Immigrants against the State
Title | Immigrants against the State PDF eBook |
Author | Kenyon Zimmer |
Publisher | University of Illinois Press |
Total Pages | 0 |
Release | 2015-06-29 |
Genre | Social Science |
ISBN | 9780252080920 |
From the 1880s through the 1940s, tens of thousands of first- and second-generation immigrants embraced the anarchist cause after arriving on American shores. Kenyon Zimmer explores why these migrants turned to anarchism, and how their adoption of its ideology shaped their identities, experiences, and actions. Zimmer focuses on Italians and Eastern European Jews in San Francisco, New York City, and Paterson, New Jersey. Tracing the movement's changing fortunes from the pre–World War I era through the Spanish Civil War, Zimmer argues that anarchists, opposed to both American and Old World nationalism, severed all attachments to their nations of origin but also resisted assimilation into their host society. Their radical cosmopolitan outlook and identity instead embraced diversity and extended solidarity across national, ethnic, and racial divides.
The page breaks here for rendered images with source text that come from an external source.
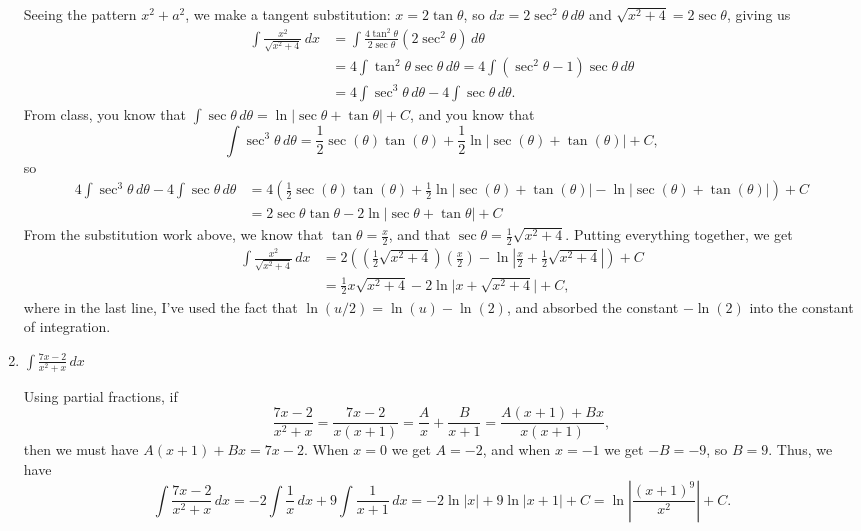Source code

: \documentclass[12pt]{article}
\newcommand{\di}{\displaystyle}
\newcommand{\abs}[1]{\lvert #1\rvert}
\begin{document}
\begin{enumerate}
Seeing the pattern $x^2+a^2$, we make a tangent substitution: $x=2\tan\theta$, so $dx = 2\sec^2\theta\,d\theta$ and $\sqrt{x^2+4} = 2\sec\theta$, giving us
\begin{align*}
 \int\frac{x^2}{\sqrt{x^2+4}}\,dx & = \int\frac{4\tan^2\theta}{2\sec\theta}(2\sec^2\theta)\,d\theta\\
 & = 4\int \tan^2\theta\sec\theta\,d\theta = 4\int (\sec^2\theta-1)\sec\theta\,d\theta\\
 & = 4\int \sec^3\theta\,d\theta - 4\int \sec\theta\,d\theta.
\end{align*}
From class, you know that $\int \sec\theta\,d\theta = \ln\abs{\sec\theta+\tan\theta}+C$, and you know that
\[
 \int \sec^3\theta\,d\theta = \frac{1}{2}\sec(\theta)\tan(\theta)+\frac{1}{2}\ln\lvert \sec(\theta)+\tan(\theta)\rvert +C,
\]
so 
\begin{align*}
\di 4\int \sec^3\theta\,d\theta - 4\int \sec\theta\,d\theta &= 4\left(\frac{1}{2}\sec(\theta)\tan(\theta)+\frac{1}{2}\ln\lvert \sec(\theta)+\tan(\theta)\rvert-\ln\lvert \sec(\theta)+\tan(\theta)\rvert\right)+C\\
& = 2\sec\theta\tan\theta-2\ln\abs{\sec\theta+\tan\theta}+C 
\end{align*}
From the substitution work above, we know that $\tan\theta = \frac{x}{2}$, and that $\sec\theta = \frac{1}{2}\sqrt{x^2+4}$. Putting everything together, we get 
\begin{align*}
 \int \frac{x^2}{\sqrt{x^2+4}}\,dx &= 2\left(\left(\frac{1}{2}\sqrt{x^2+4}\right)\left(\frac{x}{2}\right) - \ln\left|\frac{x}{2}+\frac{1}{2}\sqrt{x^2+4}\right|\right)+C\\
 & = \frac{1}{2}x\sqrt{x^2+4}-2\ln\abs{x+\sqrt{x^2+4}}+C,
\end{align*}
where in the last line, I've used the fact that $\ln(u/2) = \ln(u) - \ln(2)$, and absorbed the constant $-\ln(2)$ into the constant of integration.

 
  \item $\di \int \frac{7x-2}{x^2+x}\,dx$
  
  \medskip
  
  Using partial fractions, if
\[
 \frac{7x-2}{x^2+x} = \frac{7x-2}{x(x+1)} = \frac{A}{x}+\frac{B}{x+1} = \frac{A(x+1)+Bx}{x(x+1)},
\]
then we must have $A(x+1)+Bx = 7x-2$. When $x=0$ we get $A=-2$, and when $x=-1$ we get $-B=-9$, so $B=9$. Thus, we have
\[
 \int\frac{7x-2}{x^2+x}\,dx = -2\int\frac{1}{x}\,dx + 9\int\frac{1}{x+1}\,dx = -2\ln\abs{x}+9\ln\abs{x+1}+C = \ln\left|\frac{(x+1)^9}{x^2}\right|+C.
\]


\end{enumerate}
\end{document}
Though ultimately unable to withstand the onslaught of Americanism and other nationalisms, the anarchist movement nonetheless provided a shining example of a transnational collective identity delinked from the nation-state and racial hierarchies.
The State Against Blacks
Title | The State Against Blacks PDF eBook |
Author | Walter Edward Williams |
Publisher | |
Total Pages | 216 |
Release | 1982 |
Genre | Law |
ISBN |
"A Manhattan Institute for Policy Research book"--T.p. verso. Includes index. Bibliography: p. 167-173.
Anarchy, State, and Utopia
Title | Anarchy, State, and Utopia PDF eBook |
Author | Robert Nozick |
Publisher | John Wiley & Sons |
Total Pages | 386 |
Release | 1974 |
Genre | Anarchism |
ISBN | 063119780X |
Robert Nozicka s Anarchy, State, and Utopia is a powerful, philosophical challenge to the most widely held political and social positions of our age ---- liberal, socialist and conservative.